Conspiracy theorist alert! Poker players still hoping against hope that Sen. Harry Reid (D-NV) will somehow sneak online poker legislation through Congress before the November election are seeing hopeful signs on the official website of Sen. Jon Kyl (R-AZ). Kyl was a staunch opponent of anything related to online gambling up until last April, when his website quietly added a few lines of noncommittal text saying he would “consider” any new online poker legislation.
Late Tuesday, PokerFuse contributor Zack Tracy noted that Kyl’s website had undergone another edit, this one removing the lengthy diatribe equating online gambling with crack cocaine, organized crime and anecdotal tales of how bad beats were convincing the youth of America to throw themselves off tall buildings (we’re paraphrasing here). So does Kyl’s effort to scrub his site of anti-gambling rhetoric mean the federal push for online poker isn’t quite dead in 2012 and Kyl doesn’t want to look like a hypocrite if he supports such legislation? Or did one of Kyl’s techie interns just delete the passage by accident?

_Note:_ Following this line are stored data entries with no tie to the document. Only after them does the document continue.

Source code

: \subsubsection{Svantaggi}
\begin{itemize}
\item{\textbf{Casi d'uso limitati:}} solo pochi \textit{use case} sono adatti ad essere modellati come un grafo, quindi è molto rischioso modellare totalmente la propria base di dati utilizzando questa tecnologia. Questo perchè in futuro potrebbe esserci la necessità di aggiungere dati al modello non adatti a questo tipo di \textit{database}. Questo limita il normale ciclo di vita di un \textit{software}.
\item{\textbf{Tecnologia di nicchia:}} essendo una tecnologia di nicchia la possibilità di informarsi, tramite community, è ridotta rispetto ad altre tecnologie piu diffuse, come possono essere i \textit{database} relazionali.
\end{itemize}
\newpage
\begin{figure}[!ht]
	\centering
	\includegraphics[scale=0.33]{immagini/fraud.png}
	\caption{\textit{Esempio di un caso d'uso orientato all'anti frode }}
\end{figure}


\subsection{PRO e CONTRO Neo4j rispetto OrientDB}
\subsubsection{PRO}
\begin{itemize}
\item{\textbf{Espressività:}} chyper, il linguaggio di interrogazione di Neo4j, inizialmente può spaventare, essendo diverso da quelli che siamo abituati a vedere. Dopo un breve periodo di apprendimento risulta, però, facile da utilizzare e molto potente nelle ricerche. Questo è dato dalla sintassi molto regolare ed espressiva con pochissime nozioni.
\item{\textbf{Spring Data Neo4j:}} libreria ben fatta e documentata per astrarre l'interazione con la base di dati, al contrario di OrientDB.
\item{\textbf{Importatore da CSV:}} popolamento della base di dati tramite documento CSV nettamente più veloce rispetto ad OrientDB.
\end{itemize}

LET’S HAVE SOME FAIR PLAY, USA
There aren’t many more stalwart backers of federal online poker regulation than American Gaming Association CEO Frank Fahrenkopf, but even he thinks getting a federal law passed in 2012 “depends on luck.” Fahrenkopf made the observation at the Gaming Laboratories International Roundtable in Las Vegas on Wednesday. The Associated Press reports that Fahrenkopf told attendees a regulated online gambling market would only work if all prospective operators were “treated the same and fairly. No one gets a leg up on anybody else.”
Fahrenkopf’s concern is that if the American market is regulated on a state-by-state basis, his organization’s members (the major B&M casino operators) will find themselves behind state lottery operators in the online gambling queue. The lotteries, Fahrenkopf believes, have the strange notion “that the casino industry is trying to screw them.” Hard to imagine where they might have picked up this notion, unless it was the AGA’s relentless backing of a federal solution overseen solely by Nevada state regulators, with whom the B&M casinos are on a first-name basis.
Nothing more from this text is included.